----- The records -----

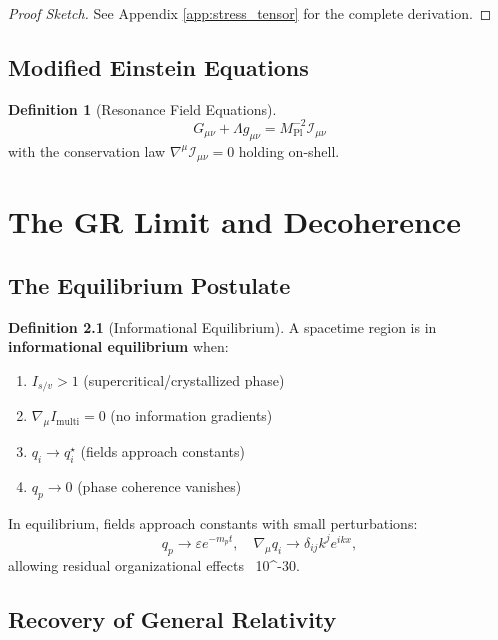 \documentclass[openany]{memoir}
\theoremstyle{definition}
\newtheorem{definition}{Definition}[chapter]
\theoremstyle{plain}
\theoremstyle{remark}
\newcommand{\Imulti}{I_{\text{multi}}}
\newcommand{\Isv}{I_{s/v}}
\newcommand{\MPl}{M_{\text{Pl}}}
\begin{document}
\begin{proof}[Proof Sketch]
See Appendix \ref{app:stress_tensor} for the complete derivation.
\end{proof}

\section{Modified Einstein Equations}

\begin{definition}[Resonance Field Equations]
\begin{equation}
\boxed{G_{\mu\nu} + \Lambda g_{\mu\nu} = \MPl^{-2} \mathcal{I}_{\mu\nu}}
\end{equation}
with the conservation law $\nabla^\mu \mathcal{I}_{\mu\nu} = 0$ holding on-shell.
\end{definition}

\chapter{The GR Limit and Decoherence}

\section{The Equilibrium Postulate}

\begin{definition}[Informational Equilibrium]
A spacetime region is in \textbf{informational equilibrium} when:
\begin{enumerate}
\item $\Isv > 1$ (supercritical/crystallized phase)
\item $\nabla_\mu \Imulti = 0$ (no information gradients)
\item $q_i \to q_i^\star$ (fields approach constants)
\item $q_p \to 0$ (phase coherence vanishes)
\end{enumerate}
In equilibrium, fields approach constants with small perturbations:
\begin{equation}
q_p \to \varepsilon e^{-m_p t}, \quad \nabla_\mu q_i \to \delta_{ij} k^j e^{ikx},
\end{equation}
allowing residual organizational effects ~10^{-30}.
\end{definition}

\section{Recovery of General Relativity}
\end{document}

-----

■ **Try it**
Would it be possible to print the records above verbatim, pictures omitted?

■ **Solution**
 \documentclass[openany]{memoir}
\theoremstyle{definition}
\newtheorem{definition}{Definition}[chapter]
\theoremstyle{plain}
\theoremstyle{remark}
\newcommand{\Imulti}{I_{\text{multi}}}
\newcommand{\Isv}{I_{s/v}}
\newcommand{\MPl}{M_{\text{Pl}}}
\begin{document}
\begin{proof}[Proof Sketch]
See Appendix \ref{app:stress_tensor} for the complete derivation.
\end{proof}

\section{Modified Einstein Equations}

\begin{definition}[Resonance Field Equations]
\begin{equation}
\boxed{G_{\mu\nu} + \Lambda g_{\mu\nu} = \MPl^{-2} \mathcal{I}_{\mu\nu}}
\end{equation}
with the conservation law $\nabla^\mu \mathcal{I}_{\mu\nu} = 0$ holding on-shell.
\end{definition}

\chapter{The GR Limit and Decoherence}

\section{The Equilibrium Postulate}

\begin{definition}[Informational Equilibrium]
A spacetime region is in \textbf{informational equilibrium} when:
\begin{enumerate}
\item $\Isv > 1$ (supercritical/crystallized phase)
\item $\nabla_\mu \Imulti = 0$ (no information gradients)
\item $q_i \to q_i^\star$ (fields approach constants)
\item $q_p \to 0$ (phase coherence vanishes)
\end{enumerate}
In equilibrium, fields approach constants with small perturbations:
\begin{equation}
q_p \to \varepsilon e^{-m_p t}, \quad \nabla_\mu q_i \to \delta_{ij} k^j e^{ikx},
\end{equation}
allowing residual organizational effects ~10^{-30}.
\end{definition}

\section{Recovery of General Relativity}
\end{document}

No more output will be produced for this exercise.